“Here are the same pins and hammer we used to put it up in ’96,” Norm Larson said, handing over four pitons and a bright-red, lightweight wall hammer. “You should place a pin or bolt at the A2 crux on pitch five, and then I remember a knifeblade was particularly comforting on the last 10c pitch.”
Armed with this trusty iron and a hand-drawn topo from Norm and partner Lorna Corson, first ascensionists of the Far Side (IV 5.10 A2), Madaleine Sorkin and I, along with photographer Henna Taylor, headed to Haystack Mountain in the Deep Lake area of the Winds.
On August 27, we racked up at the lowest point of the slabs on the southwest face of Haystack. [The Far Side is the farthest route to the right on the peak’s western exposure, to the right of the Jim Beyer route Southern Wall Right (IV 5.10 A1).] We simul-climbed as a three-pack up the first three low-angle pitches, and then a pitch of 5.9 brought us to a belay at an umbrella-shaped roof. From there we could see the angling finger crack that would take us all the way to the top. Madaleine deployed our borrowed hammer and placed one of Norm’s pitons (which we left for future free climbing parties) and then free climbed the tricky A2 crux with powerful moves and technical footwork. Beautiful, thought-provoking cracks continued past mostly good rock (we trundled the really loose ones) to a stance below the second-to-last pitch.

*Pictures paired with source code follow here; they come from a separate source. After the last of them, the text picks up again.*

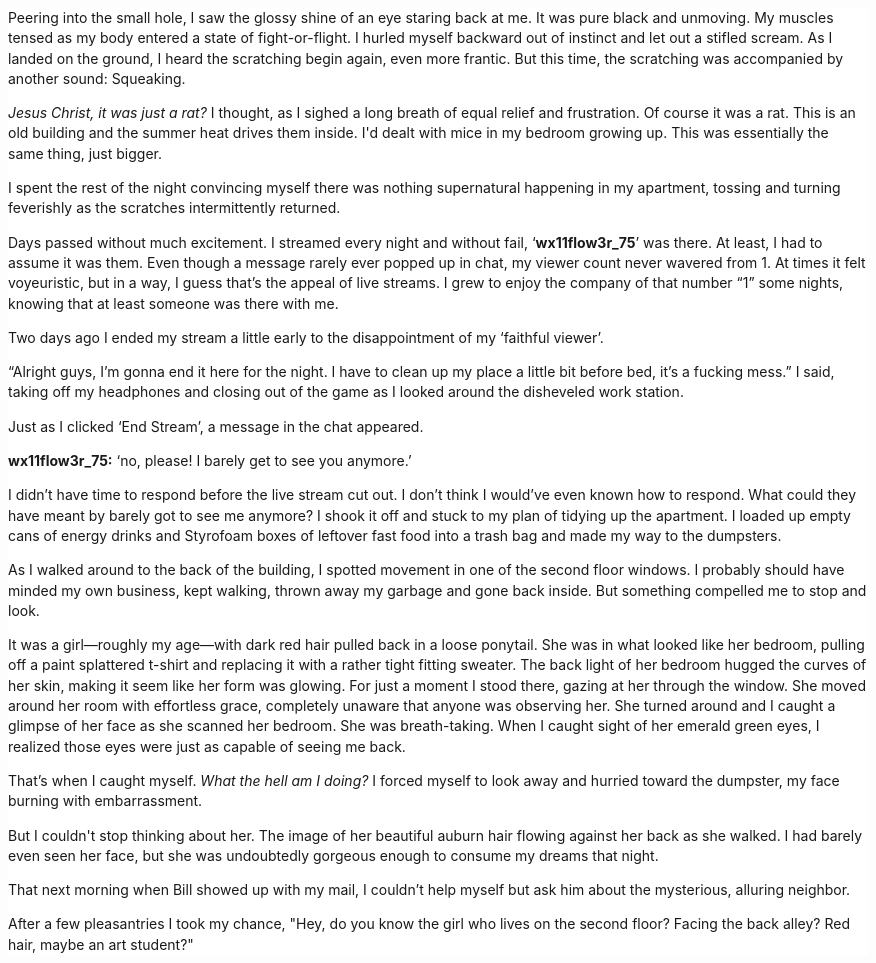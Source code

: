 Peering into the small hole, I saw the glossy shine of an eye staring back at me. It was pure black and unmoving. My muscles tensed as my body entered a state of fight-or-flight. I hurled myself backward out of instinct and let out a stifled scream. As I landed on the ground, I heard the scratching begin again, even more frantic. But this time, the scratching was accompanied by another sound: Squeaking.

*Jesus Christ, it was just a rat?* I thought, as I sighed a long breath of equal relief and frustration. Of course it was a rat. This is an old building and the summer heat drives them inside. I'd dealt with mice in my bedroom growing up. This was essentially the same thing, just bigger.

I spent the rest of the night convincing myself there was nothing supernatural happening in my apartment, tossing and turning feverishly as the scratches intermittently returned.

Days passed without much excitement. I streamed every night and without fail, ‘**wx11flow3r\_75**’ was there. At least, I had to assume it was them. Even though a message rarely ever popped up in chat, my viewer count never wavered from 1. At times it felt voyeuristic, but in a way, I guess that’s the appeal of live streams. I grew to enjoy the company of that number “1” some nights, knowing that at least someone was there with me.

Two days ago I ended my stream a little early to the disappointment of my ‘faithful viewer’.

“Alright guys, I’m gonna end it here for the night. I have to clean up my place a little bit before bed, it’s a fucking mess.” I said, taking off my headphones and closing out of the game as I looked around the disheveled work station.

Just as I clicked ‘End Stream’, a message in the chat appeared.

**wx11flow3r\_75:** ‘no, please! I barely get to see you anymore.’

I didn’t have time to respond before the live stream cut out. I don’t think I would’ve even known how to respond. What could they have meant by barely got to see me anymore? I shook it off and stuck to my plan of tidying up the apartment. I loaded up empty cans of energy drinks and Styrofoam boxes of leftover fast food into a trash bag and made my way to the dumpsters.

As I walked around to the back of the building, I spotted movement in one of the second floor windows. I probably should have minded my own business, kept walking, thrown away my garbage and gone back inside. But something compelled me to stop and look.

It was a girl—roughly my age—with dark red hair pulled back in a loose ponytail. She was in what looked like her bedroom, pulling off a paint splattered t-shirt and replacing it with a rather tight fitting sweater. The back light of her bedroom hugged the curves of her skin, making it seem like her form was glowing. For just a moment I stood there, gazing at her through the window. She moved around her room with effortless grace, completely unaware that anyone was observing her. She turned around and I caught a glimpse of her face as she scanned her bedroom. She was breath-taking. When I caught sight of her emerald green eyes, I realized those eyes were just as capable of seeing me back.

That’s when I caught myself. *What the hell am I doing?* I forced myself to look away and hurried toward the dumpster, my face burning with embarrassment.

But I couldn't stop thinking about her. The image of her beautiful auburn hair flowing against her back as she walked. I had barely even seen her face, but she was undoubtedly gorgeous enough to consume my dreams that night.

That next morning when Bill showed up with my mail, I couldn’t help myself but ask him about the mysterious, alluring neighbor.

After a few pleasantries I took my chance, "Hey, do you know the girl who lives on the second floor? Facing the back alley? Red hair, maybe an art student?"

The 10c pitch still hosts a garden of lichen between finger locks and crimps. It angles up to the summit ridge with a striking V-notch to finish. We may or may not have shed a tear after forgetting the recommended knifeblade, but ultimately we hammered in a final pin, tiptoed past multiple #000 C3 placements on thin edges, and then threw one last hand jam in the V-slot to gain the summit ridge. After a short, slippery 5.8 step, we were scrambling to the summit.
The Far Side, which Norm and Lorna named after those kooky cartoons, is a beautiful route, not for the faint of heart. The nine-pitch line now goes free at IV 5.11+ (if you’re a 5.13 climber like Madaleine) or something more like 5.12a for mere mortals.